Materials provided:
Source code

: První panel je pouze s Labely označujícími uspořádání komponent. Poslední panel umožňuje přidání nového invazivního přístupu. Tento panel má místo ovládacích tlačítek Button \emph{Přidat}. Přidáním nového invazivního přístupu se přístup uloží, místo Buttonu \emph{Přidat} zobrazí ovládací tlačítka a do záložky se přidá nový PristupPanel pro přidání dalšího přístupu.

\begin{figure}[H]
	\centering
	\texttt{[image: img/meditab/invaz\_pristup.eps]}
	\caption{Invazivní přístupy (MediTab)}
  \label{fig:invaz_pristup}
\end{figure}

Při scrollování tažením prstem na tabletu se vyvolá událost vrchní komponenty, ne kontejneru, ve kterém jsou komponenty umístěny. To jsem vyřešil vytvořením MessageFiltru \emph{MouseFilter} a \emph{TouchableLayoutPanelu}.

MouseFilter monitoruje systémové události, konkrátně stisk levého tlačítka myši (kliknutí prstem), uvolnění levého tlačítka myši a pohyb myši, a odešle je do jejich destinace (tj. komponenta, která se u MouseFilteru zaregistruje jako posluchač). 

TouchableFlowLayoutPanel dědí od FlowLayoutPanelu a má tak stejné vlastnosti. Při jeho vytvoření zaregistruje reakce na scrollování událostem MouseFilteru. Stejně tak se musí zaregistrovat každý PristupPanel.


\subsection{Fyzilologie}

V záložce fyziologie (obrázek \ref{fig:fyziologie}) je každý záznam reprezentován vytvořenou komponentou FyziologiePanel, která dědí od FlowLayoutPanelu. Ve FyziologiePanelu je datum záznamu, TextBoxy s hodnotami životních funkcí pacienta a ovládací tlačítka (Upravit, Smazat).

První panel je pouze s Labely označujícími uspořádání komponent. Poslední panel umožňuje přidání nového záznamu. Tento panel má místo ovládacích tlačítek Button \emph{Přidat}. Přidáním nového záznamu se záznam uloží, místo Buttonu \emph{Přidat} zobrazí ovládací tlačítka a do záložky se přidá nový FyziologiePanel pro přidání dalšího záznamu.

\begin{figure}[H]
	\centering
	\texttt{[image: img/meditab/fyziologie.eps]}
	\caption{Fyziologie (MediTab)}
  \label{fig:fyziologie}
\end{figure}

What to do:
Every record must be repeated precisely and in full.

Solution for this task:
Source code

: První panel je pouze s Labely označujícími uspořádání komponent. Poslední panel umožňuje přidání nového invazivního přístupu. Tento panel má místo ovládacích tlačítek Button \emph{Přidat}. Přidáním nového invazivního přístupu se přístup uloží, místo Buttonu \emph{Přidat} zobrazí ovládací tlačítka a do záložky se přidá nový PristupPanel pro přidání dalšího přístupu.

\begin{figure}[H]
	\centering
	\texttt{[image: img/meditab/invaz\_pristup.eps]}
	\caption{Invazivní přístupy (MediTab)}
  \label{fig:invaz_pristup}
\end{figure}

Při scrollování tažením prstem na tabletu se vyvolá událost vrchní komponenty, ne kontejneru, ve kterém jsou komponenty umístěny. To jsem vyřešil vytvořením MessageFiltru \emph{MouseFilter} a \emph{TouchableLayoutPanelu}.

MouseFilter monitoruje systémové události, konkrátně stisk levého tlačítka myši (kliknutí prstem), uvolnění levého tlačítka myši a pohyb myši, a odešle je do jejich destinace (tj. komponenta, která se u MouseFilteru zaregistruje jako posluchač). 

TouchableFlowLayoutPanel dědí od FlowLayoutPanelu a má tak stejné vlastnosti. Při jeho vytvoření zaregistruje reakce na scrollování událostem MouseFilteru. Stejně tak se musí zaregistrovat každý PristupPanel.


\subsection{Fyzilologie}

V záložce fyziologie (obrázek \ref{fig:fyziologie}) je každý záznam reprezentován vytvořenou komponentou FyziologiePanel, která dědí od FlowLayoutPanelu. Ve FyziologiePanelu je datum záznamu, TextBoxy s hodnotami životních funkcí pacienta a ovládací tlačítka (Upravit, Smazat).

První panel je pouze s Labely označujícími uspořádání komponent. Poslední panel umožňuje přidání nového záznamu. Tento panel má místo ovládacích tlačítek Button \emph{Přidat}. Přidáním nového záznamu se záznam uloží, místo Buttonu \emph{Přidat} zobrazí ovládací tlačítka a do záložky se přidá nový FyziologiePanel pro přidání dalšího záznamu.

\begin{figure}[H]
	\centering
	\texttt{[image: img/meditab/fyziologie.eps]}
	\caption{Fyziologie (MediTab)}
  \label{fig:fyziologie}
\end{figure}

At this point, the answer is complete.